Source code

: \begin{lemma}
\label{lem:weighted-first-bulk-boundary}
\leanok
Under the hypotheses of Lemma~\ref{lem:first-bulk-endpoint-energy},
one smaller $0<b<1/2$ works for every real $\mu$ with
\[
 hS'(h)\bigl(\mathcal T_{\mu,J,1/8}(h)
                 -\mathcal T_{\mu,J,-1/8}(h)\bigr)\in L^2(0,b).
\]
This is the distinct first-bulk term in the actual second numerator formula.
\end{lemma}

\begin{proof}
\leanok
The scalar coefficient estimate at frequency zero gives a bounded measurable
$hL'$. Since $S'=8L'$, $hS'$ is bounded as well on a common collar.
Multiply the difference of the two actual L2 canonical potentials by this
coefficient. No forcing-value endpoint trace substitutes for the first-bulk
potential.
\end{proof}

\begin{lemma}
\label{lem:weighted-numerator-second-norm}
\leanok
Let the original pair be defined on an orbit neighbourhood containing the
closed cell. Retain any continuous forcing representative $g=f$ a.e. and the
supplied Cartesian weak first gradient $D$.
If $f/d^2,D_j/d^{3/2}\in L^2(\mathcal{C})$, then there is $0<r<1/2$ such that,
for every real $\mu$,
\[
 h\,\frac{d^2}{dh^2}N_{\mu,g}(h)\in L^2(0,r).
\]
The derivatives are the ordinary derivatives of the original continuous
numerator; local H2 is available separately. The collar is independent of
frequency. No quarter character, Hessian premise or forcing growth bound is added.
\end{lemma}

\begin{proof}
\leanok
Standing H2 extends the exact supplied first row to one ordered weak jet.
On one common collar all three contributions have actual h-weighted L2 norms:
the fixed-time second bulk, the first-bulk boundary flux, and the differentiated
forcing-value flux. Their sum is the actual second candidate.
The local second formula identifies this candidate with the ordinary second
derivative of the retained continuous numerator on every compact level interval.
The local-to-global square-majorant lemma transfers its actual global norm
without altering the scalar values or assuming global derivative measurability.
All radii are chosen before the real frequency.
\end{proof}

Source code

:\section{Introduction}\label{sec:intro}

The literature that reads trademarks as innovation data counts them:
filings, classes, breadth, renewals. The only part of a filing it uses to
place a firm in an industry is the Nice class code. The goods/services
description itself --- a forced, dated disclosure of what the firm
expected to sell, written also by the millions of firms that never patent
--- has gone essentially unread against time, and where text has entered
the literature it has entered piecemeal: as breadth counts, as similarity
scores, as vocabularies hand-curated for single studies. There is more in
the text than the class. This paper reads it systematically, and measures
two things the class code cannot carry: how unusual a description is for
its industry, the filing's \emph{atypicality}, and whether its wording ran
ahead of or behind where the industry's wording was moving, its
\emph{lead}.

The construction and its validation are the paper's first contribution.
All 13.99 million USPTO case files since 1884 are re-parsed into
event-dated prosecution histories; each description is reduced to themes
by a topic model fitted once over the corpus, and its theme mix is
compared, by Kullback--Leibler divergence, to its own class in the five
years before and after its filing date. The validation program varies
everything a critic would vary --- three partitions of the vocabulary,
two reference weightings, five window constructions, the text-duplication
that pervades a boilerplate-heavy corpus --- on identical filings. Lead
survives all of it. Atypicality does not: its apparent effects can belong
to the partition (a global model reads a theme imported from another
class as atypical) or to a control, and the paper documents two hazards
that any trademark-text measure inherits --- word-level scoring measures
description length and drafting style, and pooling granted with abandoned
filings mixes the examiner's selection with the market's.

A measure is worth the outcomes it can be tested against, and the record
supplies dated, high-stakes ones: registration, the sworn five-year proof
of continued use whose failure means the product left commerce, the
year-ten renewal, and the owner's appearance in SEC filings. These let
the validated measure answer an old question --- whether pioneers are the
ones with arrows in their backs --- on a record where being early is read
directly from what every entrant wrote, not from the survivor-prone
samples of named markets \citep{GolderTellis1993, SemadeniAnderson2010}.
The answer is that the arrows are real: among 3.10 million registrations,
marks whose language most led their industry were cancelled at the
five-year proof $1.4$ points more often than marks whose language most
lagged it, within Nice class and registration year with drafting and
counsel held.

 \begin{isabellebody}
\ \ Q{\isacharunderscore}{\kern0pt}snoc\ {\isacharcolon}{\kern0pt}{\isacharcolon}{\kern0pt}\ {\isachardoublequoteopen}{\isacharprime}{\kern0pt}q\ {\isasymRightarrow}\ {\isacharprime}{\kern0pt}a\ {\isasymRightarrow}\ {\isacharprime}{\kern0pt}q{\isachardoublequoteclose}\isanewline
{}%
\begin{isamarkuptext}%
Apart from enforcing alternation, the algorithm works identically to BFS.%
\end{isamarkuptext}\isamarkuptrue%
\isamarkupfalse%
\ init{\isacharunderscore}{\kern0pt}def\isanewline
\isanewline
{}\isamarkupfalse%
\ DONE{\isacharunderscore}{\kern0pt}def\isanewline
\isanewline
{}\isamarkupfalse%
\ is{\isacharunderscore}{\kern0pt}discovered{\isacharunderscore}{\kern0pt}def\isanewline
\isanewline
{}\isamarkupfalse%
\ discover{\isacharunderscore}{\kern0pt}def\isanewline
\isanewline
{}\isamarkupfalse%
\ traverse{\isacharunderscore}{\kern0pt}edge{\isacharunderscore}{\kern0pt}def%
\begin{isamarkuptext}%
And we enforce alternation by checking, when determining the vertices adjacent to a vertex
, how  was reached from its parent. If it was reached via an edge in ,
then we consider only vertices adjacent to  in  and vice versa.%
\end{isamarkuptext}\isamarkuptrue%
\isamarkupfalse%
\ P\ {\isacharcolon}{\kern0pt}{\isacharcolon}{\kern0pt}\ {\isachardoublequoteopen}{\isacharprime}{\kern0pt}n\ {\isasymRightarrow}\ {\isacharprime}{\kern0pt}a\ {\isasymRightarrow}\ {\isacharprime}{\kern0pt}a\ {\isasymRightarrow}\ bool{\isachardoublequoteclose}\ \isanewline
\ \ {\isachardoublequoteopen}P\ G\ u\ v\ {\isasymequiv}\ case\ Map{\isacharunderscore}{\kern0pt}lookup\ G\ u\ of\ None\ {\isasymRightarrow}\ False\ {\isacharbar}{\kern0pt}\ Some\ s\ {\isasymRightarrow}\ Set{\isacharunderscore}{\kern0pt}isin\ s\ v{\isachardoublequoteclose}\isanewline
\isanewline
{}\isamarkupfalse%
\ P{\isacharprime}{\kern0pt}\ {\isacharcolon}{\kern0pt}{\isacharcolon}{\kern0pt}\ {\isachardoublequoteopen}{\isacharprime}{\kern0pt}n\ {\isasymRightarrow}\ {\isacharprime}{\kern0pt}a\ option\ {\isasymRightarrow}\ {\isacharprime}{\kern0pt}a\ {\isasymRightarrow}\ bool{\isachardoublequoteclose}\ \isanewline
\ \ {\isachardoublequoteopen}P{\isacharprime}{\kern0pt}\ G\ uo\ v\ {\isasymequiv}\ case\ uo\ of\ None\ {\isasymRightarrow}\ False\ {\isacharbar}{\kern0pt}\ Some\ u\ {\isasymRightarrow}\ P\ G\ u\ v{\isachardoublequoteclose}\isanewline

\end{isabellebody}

◆ ACTIVITY ◆
Give only the lines from the one holding "This is the" through the one holding "The local second", each restated exactly as it appears above.

◆ TASK RESPONSE ◆
This is the distinct first-bulk term in the actual second numerator formula.
\end{lemma}

\begin{proof}
\leanok
The scalar coefficient estimate at frequency zero gives a bounded measurable
$hL'$. Since $S'=8L'$, $hS'$ is bounded as well on a common collar.
Multiply the difference of the two actual L2 canonical potentials by this
coefficient. No forcing-value endpoint trace substitutes for the first-bulk
potential.
\end{proof}

\begin{lemma}
\label{lem:weighted-numerator-second-norm}
\leanok
Let the original pair be defined on an orbit neighbourhood containing the
closed cell. Retain any continuous forcing representative $g=f$ a.e. and the
supplied Cartesian weak first gradient $D$.
If $f/d^2,D_j/d^{3/2}\in L^2(\mathcal{C})$, then there is $0<r<1/2$ such that,
for every real $\mu$,
\[
 h\,\frac{d^2}{dh^2}N_{\mu,g}(h)\in L^2(0,r).
\]
The derivatives are the ordinary derivatives of the original continuous
numerator; local H2 is available separately. The collar is independent of
frequency. No quarter character, Hessian premise or forcing growth bound is added.
\end{lemma}

\begin{proof}
\leanok
Standing H2 extends the exact supplied first row to one ordered weak jet.
On one common collar all three contributions have actual h-weighted L2 norms:
the fixed-time second bulk, the first-bulk boundary flux, and the differentiated
forcing-value flux. Their sum is the actual second candidate.
The local second formula identifies this candidate with the ordinary second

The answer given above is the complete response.